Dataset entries

-*-

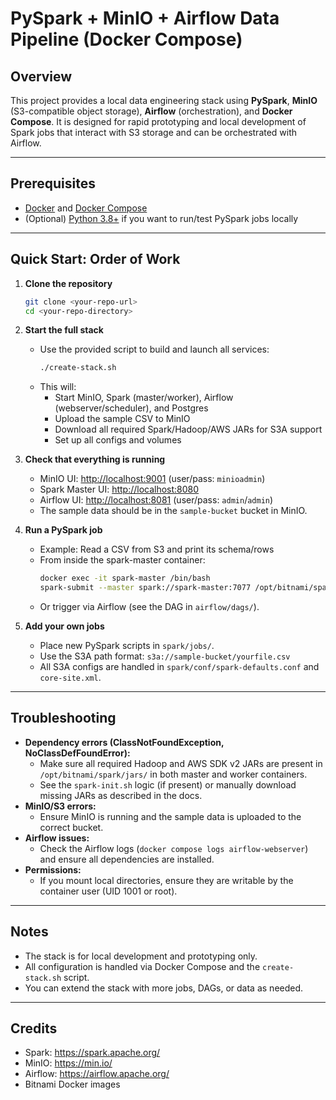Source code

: # PySpark + MinIO + Airflow Data Pipeline (Docker Compose)

## Overview
This project provides a local data engineering stack using **PySpark**, **MinIO** (S3-compatible object storage), **Airflow** (orchestration), and **Docker Compose**. It is designed for rapid prototyping and local development of Spark jobs that interact with S3 storage and can be orchestrated with Airflow.

---

## Prerequisites
- [Docker](https://www.docker.com/get-started) and [Docker Compose](https://docs.docker.com/compose/)
- (Optional) [Python 3.8+](https://www.python.org/) if you want to run/test PySpark jobs locally

---

## Quick Start: Order of Work

1. **Clone the repository**
   ```sh
   git clone <your-repo-url>
   cd <your-repo-directory>
   ```

2. **Start the full stack**
   - Use the provided script to build and launch all services:
     ```sh
     ./create-stack.sh
     ```
   - This will:
     - Start MinIO, Spark (master/worker), Airflow (webserver/scheduler), and Postgres
     - Upload the sample CSV to MinIO
     - Download all required Spark/Hadoop/AWS JARs for S3A support
     - Set up all configs and volumes

3. **Check that everything is running**
   - MinIO UI: [http://localhost:9001](http://localhost:9001) (user/pass: `minioadmin`)
   - Spark Master UI: [http://localhost:8080](http://localhost:8080)
   - Airflow UI: [http://localhost:8081](http://localhost:8081) (user/pass: `admin`/`admin`)
   - The sample data should be in the `sample-bucket` bucket in MinIO.

4. **Run a PySpark job**
   - Example: Read a CSV from S3 and print its schema/rows
   - From inside the spark-master container:
     ```sh
     docker exec -it spark-master /bin/bash
     spark-submit --master spark://spark-master:7077 /opt/bitnami/spark/jobs/read_s3_csv.py
     ```
   - Or trigger via Airflow (see the DAG in `airflow/dags/`).

5. **Add your own jobs**
   - Place new PySpark scripts in `spark/jobs/`.
   - Use the S3A path format: `s3a://sample-bucket/yourfile.csv`
   - All S3A configs are handled in `spark/conf/spark-defaults.conf` and `core-site.xml`.

---

## Troubleshooting
- **Dependency errors (ClassNotFoundException, NoClassDefFoundError):**
  - Make sure all required Hadoop and AWS SDK v2 JARs are present in `/opt/bitnami/spark/jars/` in both master and worker containers.
  - See the `spark-init.sh` logic (if present) or manually download missing JARs as described in the docs.
- **MinIO/S3 errors:**
  - Ensure MinIO is running and the sample data is uploaded to the correct bucket.
- **Airflow issues:**
  - Check the Airflow logs (`docker compose logs airflow-webserver`) and ensure all dependencies are installed.
- **Permissions:**
  - If you mount local directories, ensure they are writable by the container user (UID 1001 or root).

---

## Notes
- The stack is for local development and prototyping only.
- All configuration is handled via Docker Compose and the `create-stack.sh` script.
- You can extend the stack with more jobs, DAGs, or data as needed.

---

## Credits
- Spark: https://spark.apache.org/
- MinIO: https://min.io/
- Airflow: https://airflow.apache.org/
- Bitnami Docker images 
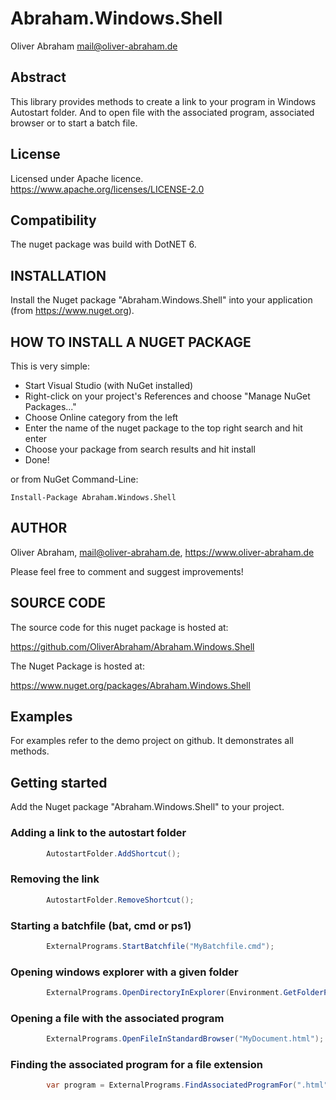 # Abraham.Windows.Shell

Oliver Abraham
mail@oliver-abraham.de


## Abstract

This library provides methods to create a link to your program in Windows Autostart folder.
And to open file with the associated program, associated browser or to start a batch file.


## License

Licensed under Apache licence.
https://www.apache.org/licenses/LICENSE-2.0


## Compatibility

The nuget package was build with DotNET 6.



## INSTALLATION

Install the Nuget package "Abraham.Windows.Shell" into your application (from https://www.nuget.org).



## HOW TO INSTALL A NUGET PACKAGE
This is very simple:
- Start Visual Studio (with NuGet installed) 
- Right-click on your project's References and choose "Manage NuGet Packages..."
- Choose Online category from the left
- Enter the name of the nuget package to the top right search and hit enter
- Choose your package from search results and hit install
- Done!


or from NuGet Command-Line:

    Install-Package Abraham.Windows.Shell





## AUTHOR

Oliver Abraham, mail@oliver-abraham.de, https://www.oliver-abraham.de

Please feel free to comment and suggest improvements!



## SOURCE CODE

The source code for this nuget package is hosted at:

https://github.com/OliverAbraham/Abraham.Windows.Shell

The Nuget Package is hosted at: 

https://www.nuget.org/packages/Abraham.Windows.Shell



## Examples

For examples refer to the demo project on github. It demonstrates all methods.


## Getting started

Add the Nuget package "Abraham.Windows.Shell" to your project.


### Adding a link to the autostart folder

```C#
		AutostartFolder.AddShortcut();
```

### Removing the link

```C#
		AutostartFolder.RemoveShortcut();
```

### Starting a batchfile (bat, cmd or ps1)

```C#
		ExternalPrograms.StartBatchfile("MyBatchfile.cmd");
```

### Opening windows explorer with a given folder

```C#
		ExternalPrograms.OpenDirectoryInExplorer(Environment.GetFolderPath(Environment.SpecialFolder.MyDocuments));
```

### Opening a file with the associated program

```C#
		ExternalPrograms.OpenFileInStandardBrowser("MyDocument.html");
```

### Finding the associated program for a file extension

```C#
		var program = ExternalPrograms.FindAssociatedProgramFor(".html");
```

-*-

Read through the records above and copy the lines that contain "running".

3. **Check that everything is running**
  - Ensure MinIO is running and the sample data is uploaded to the correct bucket.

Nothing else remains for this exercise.